● **Task item**:
Look for "example" in the records and copy every line that has it.

● **Information provided**:
......

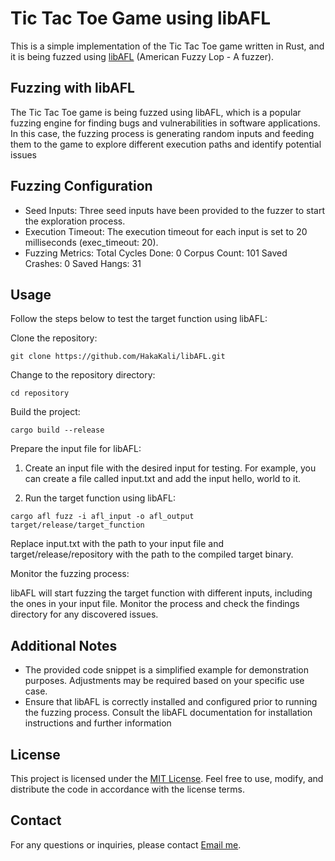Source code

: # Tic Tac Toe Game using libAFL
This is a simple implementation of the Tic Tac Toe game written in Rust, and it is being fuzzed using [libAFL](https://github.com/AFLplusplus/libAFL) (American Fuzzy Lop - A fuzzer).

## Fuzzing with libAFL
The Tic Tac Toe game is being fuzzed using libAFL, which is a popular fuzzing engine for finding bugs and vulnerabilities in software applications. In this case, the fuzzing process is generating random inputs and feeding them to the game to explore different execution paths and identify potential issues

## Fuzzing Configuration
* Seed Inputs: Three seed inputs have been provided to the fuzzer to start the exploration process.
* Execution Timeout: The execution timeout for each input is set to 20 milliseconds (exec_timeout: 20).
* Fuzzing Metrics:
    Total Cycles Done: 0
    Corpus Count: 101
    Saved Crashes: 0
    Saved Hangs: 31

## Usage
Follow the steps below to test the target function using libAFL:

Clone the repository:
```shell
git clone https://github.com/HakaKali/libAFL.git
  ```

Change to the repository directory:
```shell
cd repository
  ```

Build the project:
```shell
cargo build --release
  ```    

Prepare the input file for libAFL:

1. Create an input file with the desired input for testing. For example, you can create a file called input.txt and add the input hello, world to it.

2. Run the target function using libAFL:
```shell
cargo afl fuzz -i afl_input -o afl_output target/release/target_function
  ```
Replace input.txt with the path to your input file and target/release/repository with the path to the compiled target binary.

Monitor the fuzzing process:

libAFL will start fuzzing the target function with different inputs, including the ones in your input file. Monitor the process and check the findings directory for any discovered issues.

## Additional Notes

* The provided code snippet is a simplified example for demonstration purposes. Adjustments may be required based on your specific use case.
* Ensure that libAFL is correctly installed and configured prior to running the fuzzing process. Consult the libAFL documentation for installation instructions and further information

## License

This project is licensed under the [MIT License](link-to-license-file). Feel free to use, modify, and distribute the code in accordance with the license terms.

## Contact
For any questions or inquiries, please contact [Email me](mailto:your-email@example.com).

......

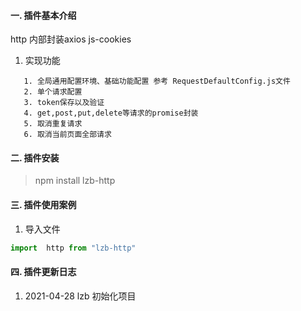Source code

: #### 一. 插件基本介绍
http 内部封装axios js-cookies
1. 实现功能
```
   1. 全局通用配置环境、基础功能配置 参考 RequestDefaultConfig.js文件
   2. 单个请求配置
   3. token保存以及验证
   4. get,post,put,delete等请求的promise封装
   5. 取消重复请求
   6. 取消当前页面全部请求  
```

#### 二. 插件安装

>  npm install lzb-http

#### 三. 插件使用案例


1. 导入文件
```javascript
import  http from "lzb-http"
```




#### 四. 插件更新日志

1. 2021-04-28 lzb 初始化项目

......

● **Solution for this problem**:
1. Create an input file with the desired input for testing. For example, you can create a file called input.txt and add the input hello, world to it.
* The provided code snippet is a simplified example for demonstration purposes. Adjustments may be required based on your specific use case.
For any questions or inquiries, please contact [Email me](mailto:your-email@example.com).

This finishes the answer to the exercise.